:: Records provided ::

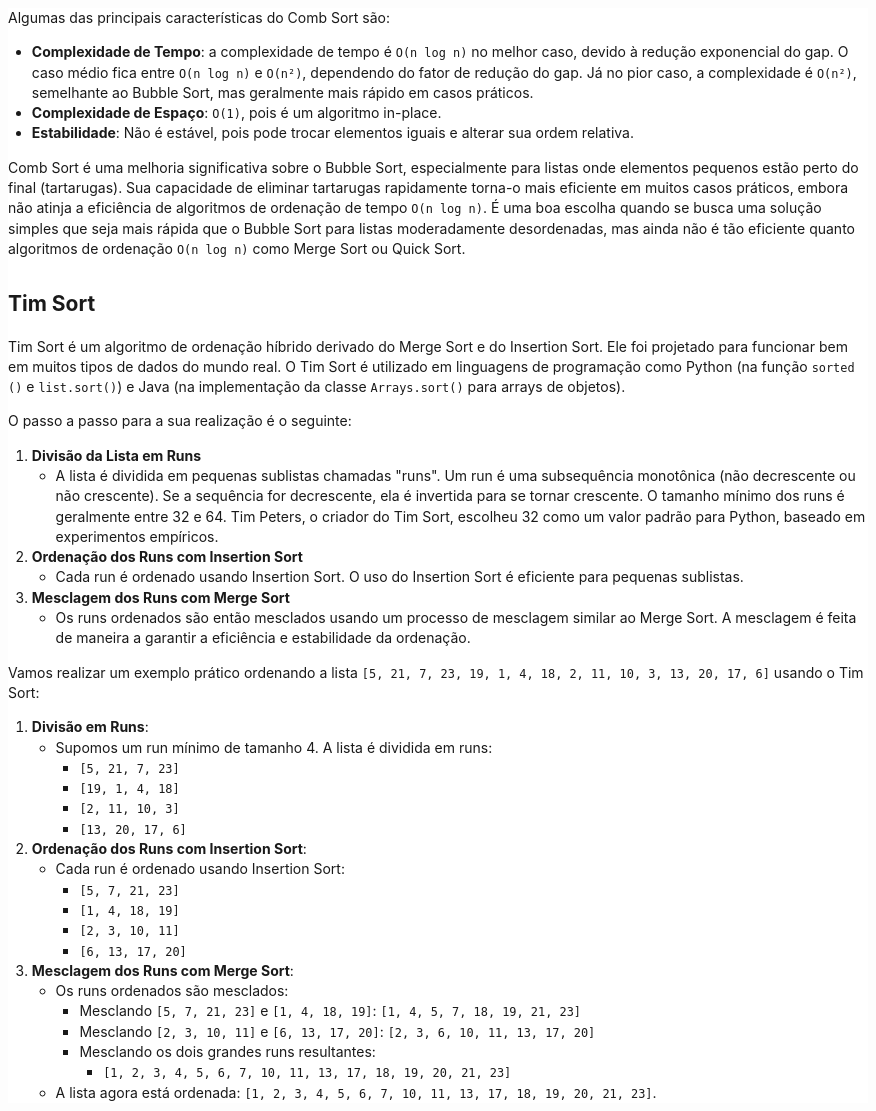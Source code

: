 Algumas das principais características do Comb Sort são:

- **Complexidade de Tempo**: a complexidade de tempo é `O(n log n)` no melhor caso, devido à redução exponencial do gap. O caso médio fica entre `O(n log n)` e `O(n²)`, dependendo do fator de redução do gap. Já no pior caso, a complexidade é `O(n²)`, semelhante ao Bubble Sort, mas geralmente mais rápido em casos práticos.
- **Complexidade de Espaço**: `O(1)`, pois é um algoritmo in-place.
- **Estabilidade**: Não é estável, pois pode trocar elementos iguais e alterar sua ordem relativa.

Comb Sort é uma melhoria significativa sobre o Bubble Sort, especialmente para listas onde elementos pequenos estão perto do final (tartarugas). Sua capacidade de eliminar tartarugas rapidamente torna-o mais eficiente em muitos casos práticos, embora não atinja a eficiência de algoritmos de ordenação de tempo `O(n log n)`. É uma boa escolha quando se busca uma solução simples que seja mais rápida que o Bubble Sort para listas moderadamente desordenadas, mas ainda não é tão eficiente quanto algoritmos de ordenação `O(n log n)` como Merge Sort ou Quick Sort.

## Tim Sort

Tim Sort é um algoritmo de ordenação híbrido derivado do Merge Sort e do Insertion Sort. Ele foi projetado para funcionar bem em muitos tipos de dados do mundo real. O Tim Sort é utilizado em linguagens de programação como Python (na função `sorted()` e `list.sort()`) e Java (na implementação da classe `Arrays.sort()` para arrays de objetos).

O passo a passo para a sua realização é o seguinte:

1. **Divisão da Lista em Runs**
   - A lista é dividida em pequenas sublistas chamadas "runs". Um run é uma subsequência monotônica (não decrescente ou não crescente). Se a sequência for decrescente, ela é invertida para se tornar crescente. O tamanho mínimo dos runs é geralmente entre 32 e 64. Tim Peters, o criador do Tim Sort, escolheu 32 como um valor padrão para Python, baseado em experimentos empíricos.
2. **Ordenação dos Runs com Insertion Sort**
   - Cada run é ordenado usando Insertion Sort. O uso do Insertion Sort é eficiente para pequenas sublistas.
3. **Mesclagem dos Runs com Merge Sort**
   - Os runs ordenados são então mesclados usando um processo de mesclagem similar ao Merge Sort. A mesclagem é feita de maneira a garantir a eficiência e estabilidade da ordenação.

Vamos realizar um exemplo prático ordenando a lista `[5, 21, 7, 23, 19, 1, 4, 18, 2, 11, 10, 3, 13, 20, 17, 6]` usando o Tim Sort:

1. **Divisão em Runs**:
   - Supomos um run mínimo de tamanho 4. A lista é dividida em runs:
      - `[5, 21, 7, 23]`
      - `[19, 1, 4, 18]`
      - `[2, 11, 10, 3]`
      - `[13, 20, 17, 6]`
2. **Ordenação dos Runs com Insertion Sort**:
   - Cada run é ordenado usando Insertion Sort:
      - `[5, 7, 21, 23]`
      - `[1, 4, 18, 19]`
      - `[2, 3, 10, 11]`
      - `[6, 13, 17, 20]`
3. **Mesclagem dos Runs com Merge Sort**:
   - Os runs ordenados são mesclados:
      - Mesclando `[5, 7, 21, 23]` e `[1, 4, 18, 19]`: `[1, 4, 5, 7, 18, 19, 21, 23]`
      - Mesclando `[2, 3, 10, 11]` e `[6, 13, 17, 20]`: `[2, 3, 6, 10, 11, 13, 17, 20]`
      - Mesclando os dois grandes runs resultantes:
        - `[1, 2, 3, 4, 5, 6, 7, 10, 11, 13, 17, 18, 19, 20, 21, 23]`
   - A lista agora está ordenada: `[1, 2, 3, 4, 5, 6, 7, 10, 11, 13, 17, 18, 19, 20, 21, 23]`.
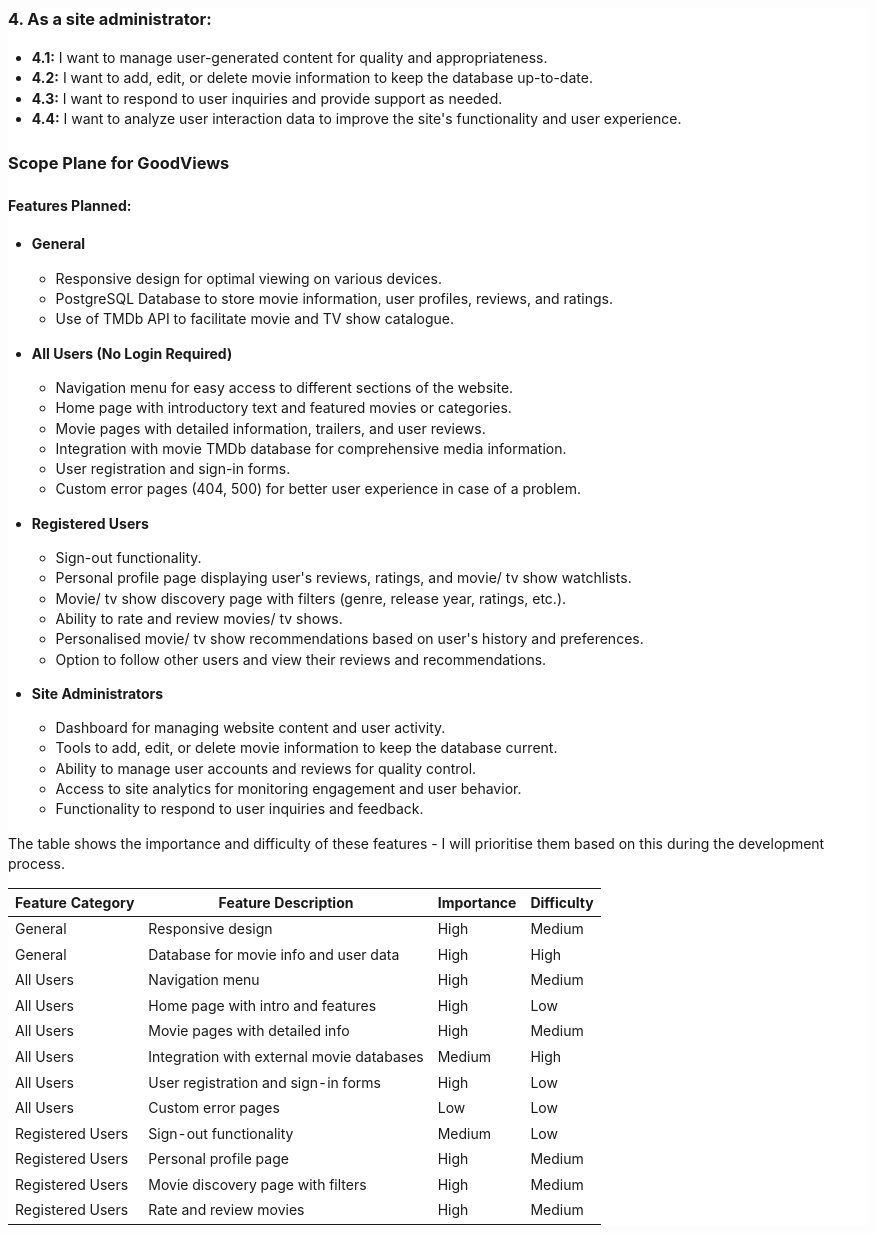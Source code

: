 ### 4. As a site administrator:
- **4.1:** I want to manage user-generated content for quality and appropriateness.
- **4.2:** I want to add, edit, or delete movie information to keep the database up-to-date.
- **4.3:** I want to respond to user inquiries and provide support as needed.
- **4.4:** I want to analyze user interaction data to improve the site's functionality and user experience.


### **Scope Plane for GoodViews**

#### **Features Planned:**

- **General**
  - Responsive design for optimal viewing on various devices.
  - PostgreSQL Database to store movie information, user profiles, reviews, and ratings.
  - Use of TMDb API to facilitate movie and TV show catalogue.
- **All Users (No Login Required)**
  - Navigation menu for easy access to different sections of the website.
  - Home page with introductory text and featured movies or categories.
  - Movie pages with detailed information, trailers, and user reviews.
  - Integration with movie TMDb database for comprehensive media information.
  - User registration and sign-in forms.
  - Custom error pages (404, 500) for better user experience in case of a problem.

- **Registered Users**
  - Sign-out functionality.
  - Personal profile page displaying user's reviews, ratings, and movie/ tv show watchlists.
  - Movie/ tv show discovery page with filters (genre, release year, ratings, etc.).
  - Ability to rate and review movies/ tv shows.
  - Personalised movie/ tv show recommendations based on user's history and preferences.
  - Option to follow other users and view their reviews and recommendations.

- **Site Administrators**
  - Dashboard for managing website content and user activity.
  - Tools to add, edit, or delete movie information to keep the database current.
  - Ability to manage user accounts and reviews for quality control.
  - Access to site analytics for monitoring engagement and user behavior.
  - Functionality to respond to user inquiries and feedback.

The table shows the importance and difficulty of these features - I will prioritise them based on this during the development process.


| Feature Category | Feature Description | Importance | Difficulty |
|------------------|---------------------|------------|------------|
| General          | Responsive design | High | Medium |
| General          | Database for movie info and user data | High | High |
| All Users        | Navigation menu | High | Medium |
| All Users        | Home page with intro and features | High | Low |
| All Users        | Movie pages with detailed info | High | Medium |
| All Users        | Integration with external movie databases | Medium | High |
| All Users        | User registration and sign-in forms | High | Low |
| All Users        | Custom error pages | Low | Low |
| Registered Users | Sign-out functionality | Medium | Low |
| Registered Users | Personal profile page | High | Medium |
| Registered Users | Movie discovery page with filters | High | Medium |
| Registered Users | Rate and review movies | High | Medium |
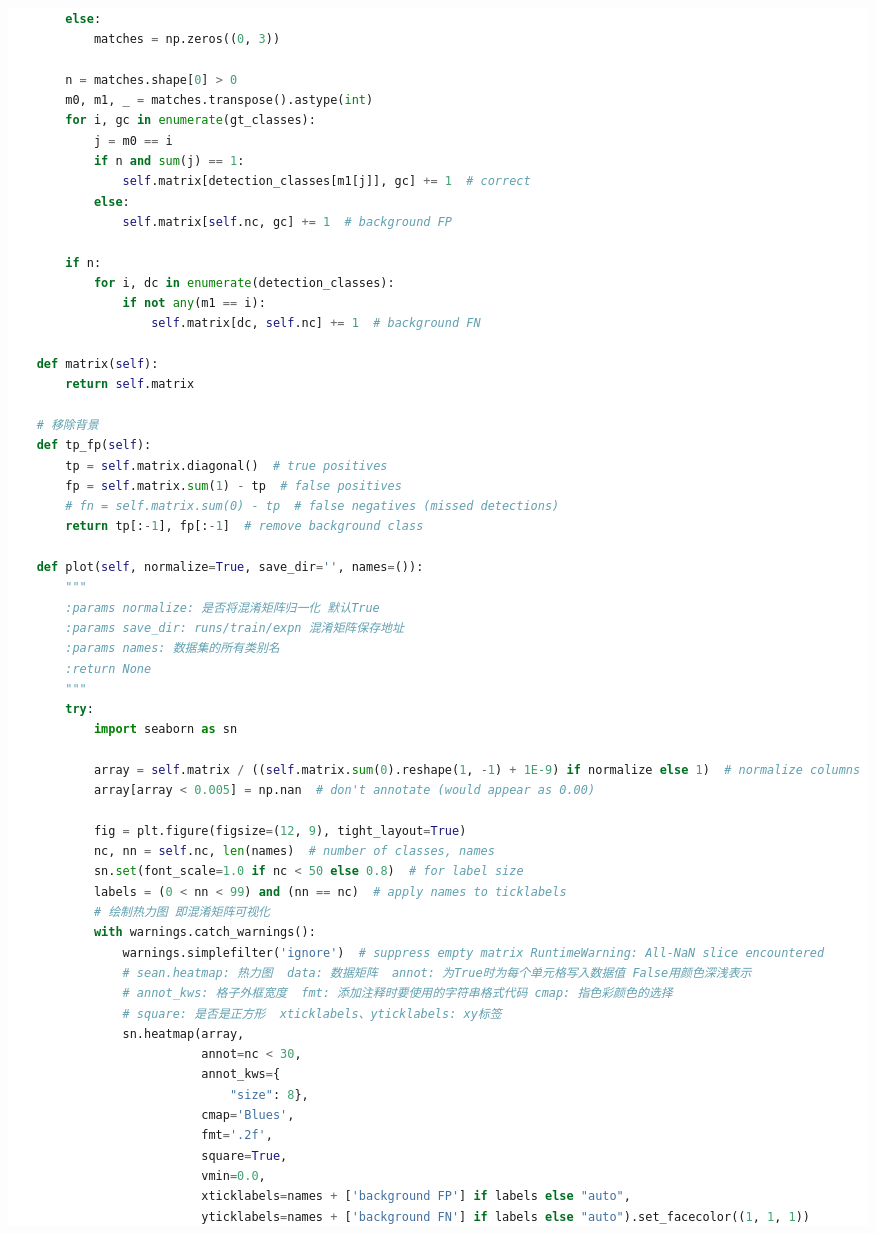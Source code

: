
 ```py
        else:
            matches = np.zeros((0, 3))

        n = matches.shape[0] > 0
        m0, m1, _ = matches.transpose().astype(int)
        for i, gc in enumerate(gt_classes):
            j = m0 == i
            if n and sum(j) == 1:
                self.matrix[detection_classes[m1[j]], gc] += 1  # correct
            else:
                self.matrix[self.nc, gc] += 1  # background FP

        if n:
            for i, dc in enumerate(detection_classes):
                if not any(m1 == i):
                    self.matrix[dc, self.nc] += 1  # background FN

    def matrix(self):
        return self.matrix

    # 移除背景
    def tp_fp(self):
        tp = self.matrix.diagonal()  # true positives
        fp = self.matrix.sum(1) - tp  # false positives
        # fn = self.matrix.sum(0) - tp  # false negatives (missed detections)
        return tp[:-1], fp[:-1]  # remove background class

    def plot(self, normalize=True, save_dir='', names=()):
        """
        :params normalize: 是否将混淆矩阵归一化 默认True
        :params save_dir: runs/train/expn 混淆矩阵保存地址
        :params names: 数据集的所有类别名
        :return None
        """
        try:
            import seaborn as sn

            array = self.matrix / ((self.matrix.sum(0).reshape(1, -1) + 1E-9) if normalize else 1)  # normalize columns
            array[array < 0.005] = np.nan  # don't annotate (would appear as 0.00)

            fig = plt.figure(figsize=(12, 9), tight_layout=True)
            nc, nn = self.nc, len(names)  # number of classes, names
            sn.set(font_scale=1.0 if nc < 50 else 0.8)  # for label size
            labels = (0 < nn < 99) and (nn == nc)  # apply names to ticklabels
            # 绘制热力图 即混淆矩阵可视化
            with warnings.catch_warnings():
                warnings.simplefilter('ignore')  # suppress empty matrix RuntimeWarning: All-NaN slice encountered
                # sean.heatmap: 热力图  data: 数据矩阵  annot: 为True时为每个单元格写入数据值 False用颜色深浅表示
                # annot_kws: 格子外框宽度  fmt: 添加注释时要使用的字符串格式代码 cmap: 指色彩颜色的选择
                # square: 是否是正方形  xticklabels、yticklabels: xy标签
                sn.heatmap(array,
                           annot=nc < 30,
                           annot_kws={
                               "size": 8},
                           cmap='Blues',
                           fmt='.2f',
                           square=True,
                           vmin=0.0,
                           xticklabels=names + ['background FP'] if labels else "auto",
                           yticklabels=names + ['background FN'] if labels else "auto").set_facecolor((1, 1, 1))
```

:::

What this task involves: In the material above, find each line that has the string "Divisão" and return it.

Completed task:
1. **Divisão da Lista em Runs**
1. **Divisão em Runs**:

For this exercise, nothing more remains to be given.